** Opening Source material block **

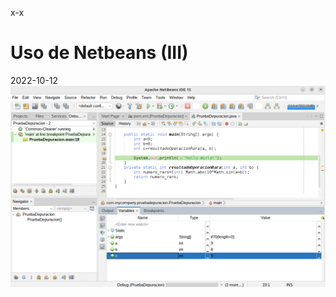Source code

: x-x

# Uso de Netbeans (III)
2022-10-12
![Progreso actual](https://github.com/GSV-Grey-Area/GSDA/blob/main/assets/images/Screenshot%20from%202022-10-13%2009-30-31.png?raw=true)
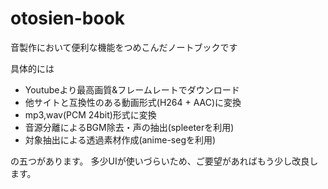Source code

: # otosien-book

音製作において便利な機能をつめこんだノートブックです

具体的には
 - Youtubeより最高画質&フレームレートでダウンロード
 - 他サイトと互換性のある動画形式(H264 + AAC)に変換
 - mp3,wav(PCM 24bit)形式に変換
 - 音源分離によるBGM除去・声の抽出(spleeterを利用)
 - 対象抽出による透過素材作成(anime-segを利用)

の五つがあります。
多少UIが使いづらいため、ご要望があればもう少し改良します。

** Closing Source material block **

Exercise:
Give back, word for word, the lines of the records that run from the one holding "- 音源分離によるBGM除去・声の抽出(spleeterを利用)" to the very last.

Your response:
 - 音源分離によるBGM除去・声の抽出(spleeterを利用)
 - 対象抽出による透過素材作成(anime-segを利用)

の五つがあります。
多少UIが使いづらいため、ご要望があればもう少し改良します。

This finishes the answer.